Road construction affects Cartersville campus

Haley Hunter

Construction crews work on roads near the Cartersville campus.Photo by Kaileb Webb
Construction crews work on roads near the Cartersville campus. Photo by Kaileb Webb

Students and staff arriving to the Georgia Highlands Cartersville campus are currently greeted by a parade of traffic cones, dump trucks and construction workers in bright orange vests.

The air is filled with dust, and cars line up bumper-to-bumper at each stoplight in front of the school.
It’s not uncommon for students to hear sirens blaring by as they sit in their 8 a.m. class as police cars rush to the scene of a confusion-caused fender bender after lines in the road have been changed once again.
According to the Georgia Department of Transportation, the construction began in September 2013 and is not only widening state Route 20 from two to four lanes, but it is also relocating the highway for better access and shorter travel time to Highway 411.
The Georgia DOT says the project is 67.26 percent finished, and although the construction was set for completion in May 2016, they have tacked on several extra months, leaving the current completion date for March 2017.
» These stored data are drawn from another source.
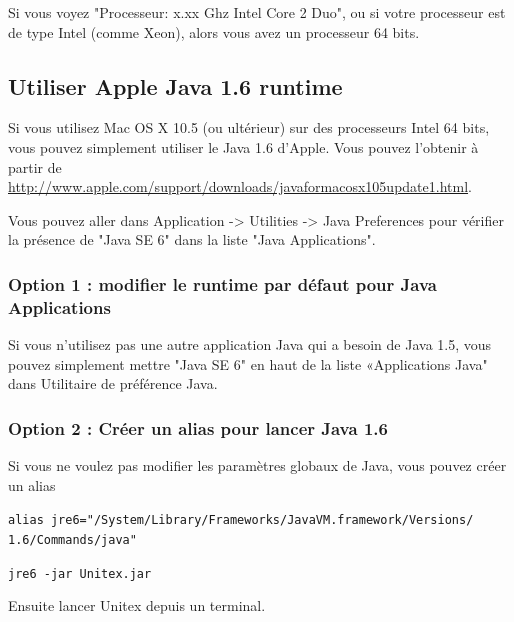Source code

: \bigskip
\noindent Si vous voyez "Processeur: x.xx Ghz Intel Core 2 Duo", ou si votre
processeur est de type Intel (comme Xeon), alors vous avez un processeur 64 bits.

\subsection{Utiliser Apple Java 1.6 runtime}
\bigskip{}
\noindent Si vous utilisez Mac OS X 10.5 (ou ultérieur) sur des processeurs Intel 64 bits, vous pouvez simplement utiliser le Java 1.6 d'Apple. Vous pouvez l'obtenir à partir de \url{http://www.apple.com/support/downloads/javaformacosx105update1.html}.

\noindent Vous pouvez aller dans Application -> Utilities -> Java Preferences pour vérifier la présence  de "Java SE 6" dans la liste "Java Applications".


\subsubsection{Option 1 : modifier le runtime par défaut pour Java Applications}
\noindent Si vous n'utilisez pas une autre application Java qui a besoin de Java 1.5, vous pouvez
simplement mettre "Java SE 6" en haut de la liste «Applications Java" dans Utilitaire de préférence
Java.
\subsubsection{Option 2 : Créer un alias pour lancer Java 1.6}
\noindent Si vous ne voulez pas modifier les paramètres globaux de Java, vous pouvez créer un alias

\bigskip
\noindent \verb+alias jre6="/System/Library/Frameworks/JavaVM.framework/Versions/+
\noindent \verb+1.6/Commands/java"+
   
\bigskip
\noindent \verb+jre6 -jar Unitex.jar+

\bigskip
\noindent Ensuite lancer Unitex depuis un terminal.




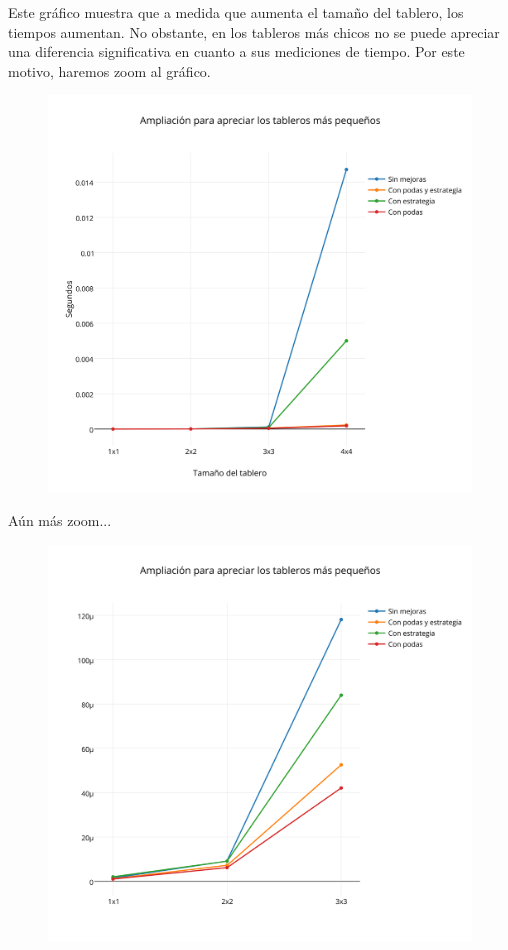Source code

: Este gr\'afico muestra que a medida que aumenta el tama\~no del tablero, los tiempos aumentan. No obstante, en los tableros más chicos no se puede apreciar una diferencia significativa en cuanto a sus mediciones de tiempo. Por este motivo, haremos zoom al gr\'afico.
\newpage
 \begin{figure}[h!]
   \begin{center}
   \includegraphics[scale=0.18]{../src/ej3/Mediciones/vacios/promedios2.png}
   \end{center}
 \end{figure}

A\'un m\'as zoom...

 \begin{figure}[h!]
   \begin{center}
   \includegraphics[scale=0.18]{../src/ej3/Mediciones/vacios/promedios3.png}
   \end{center}
 \end{figure}
\newpage

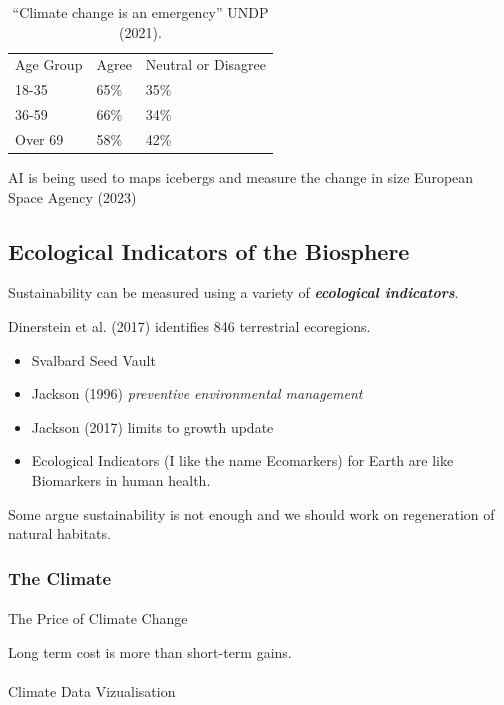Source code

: \documentclass[
  letterpaper,
  DIV=11,
  numbers=noendperiod]{scrartcl}
\makeatletter
\let\oldparagraph\paragraph
\renewcommand{\paragraph}{
    \@ifstar
      \xxxParagraphStar
      \xxxParagraphNoStar
  }
\newcommand{\xxxParagraphStar}[1]{\oldparagraph*{#1}\mbox{}}
\newcommand{\xxxParagraphNoStar}[1]{\oldparagraph{#1}\mbox{}}
\providecommand{\tightlist}{%
  \setlength{\itemsep}{0pt}\setlength{\parskip}{0pt}}\usepackage{longtable,booktabs,array}
\makeatother
\begin{document}
\begin{longtable}[]{@{}lll@{}}
\caption{``Climate change is an emergency'' UNDP (2021).}\tabularnewline
\toprule\noalign{}
\endfirsthead
\endhead
\bottomrule\noalign{}
\endlastfoot
Age Group & Agree & Neutral or Disagree \\
18-35 & 65\% & 35\% \\
36-59 & 66\% & 34\% \\
Over 69 & 58\% & 42\% \\
\end{longtable}

AI is being used to maps icebergs and measure the change in size
European Space Agency (2023)

\subsection{Ecological Indicators of the
Biosphere}\label{ecological-indicators-of-the-biosphere}

Sustainability can be measured using a variety of
\textbf{\emph{ecological indicators}}.

Dinerstein et al. (2017) identifies 846 terrestrial ecoregions.

\begin{itemize}
\tightlist
\item
  Svalbard Seed Vault
\item
  Jackson (1996) \emph{preventive environmental management}
\item
  Jackson (2017) limits to growth update
\item
  Ecological Indicators (I like the name Ecomarkers) for Earth are like
  Biomarkers in human health.
\end{itemize}

Some argue sustainability is not enough and we should work on
regeneration of natural habitats.

\subsubsection{The Climate}\label{the-climate}

\paragraph{The Price of Climate
Change}\label{the-price-of-climate-change}

Long term cost is more than short-term gains.

\paragraph{Climate Data Vizualisation}\label{climate-data-vizualisation}
\end{document}
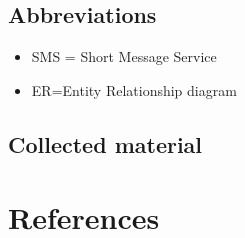 \documentclass[]{article}
\begin{document}
\subsection{ Abbreviations}
\begin{itemize}

\item SMS = Short Message Service
\item ER=Entity Relationship diagram

\end{itemize}

\subsection{Collected material}

\section {References}




\end{document}
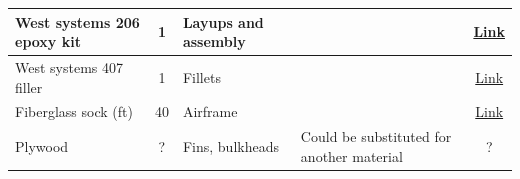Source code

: \begin{table}
\begin{tabular}{| p{2in} | c | p{1in} | p{1in} | c |}
        \hline
        West systems 206 epoxy kit & 1        & Layups and assembly     &                                           & \href{https://www.leevalley.com/en-ca/shop/tools/supplies/adhesives/glue/20016-west-system-epoxy-kits?item=54Z2001}{Link}                                                                                                                                                                                                                                                                                                                                                                                                                                                                                     \\
        \hline
        West systems 407 filler    & 1        & Fillets                 &                                           & \href{https://www.leevalley.com/en-ca/shop/tools/supplies/adhesives/glue/102525-fairing-filler-for-west-system-epoxy?item=54Z2110}{Link}                                                                                                                                                                                                                                                                                                                                                                                                                                                                      \\
        \hline
        Fiberglass sock (ft)       & 40       & Airframe                &                                           & \href{https://sollercompositesllc.com/product/natural-uncolored-3-0in-med-fiberglass-sleeves/}{Link}                                                                                                                                                                                                                                                                                                                                                                                                                                                                                                          \\
        \hline
        Plywood                    & ?        & Fins, bulkheads         & Could be substituted for another material & ?                                                                                                                                                                                                                                                                                                                                                                                                                                                                                                                                                                                                             \\

\end{tabular}
\end{table}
Leslie Johnson, Cartersville campus dean, has a front-row seat to the construction zone from her office window.
Not only does she hope it will be much more aesthetically pleasing once the project is completed next spring, but she also hopes the shorter route created will bring in a higher traffic of students to the school.
She also mentioned the frustrations students and staff face when driving to the campus, stating, “It’s definitely a daily challenge, not knowing which lane you’re going to be using that day.”
Vehicles have been redirected by bright, round barrels, and completion of a new lane caused the flow of traffic to change overnight.
One student, Justin Hite, said, “It’s stressful and frustrating. Especially when you go to make the same turn you always do, and all of a sudden it’s blocked off and you have no idea where to go.”
Although the completion of the construction project brings promise of easier access and shorter travel times for people travelling between Highway 411 and SR 20, students and staff at the Cartersville campus can expect at least one more semester of traffic and lane changes.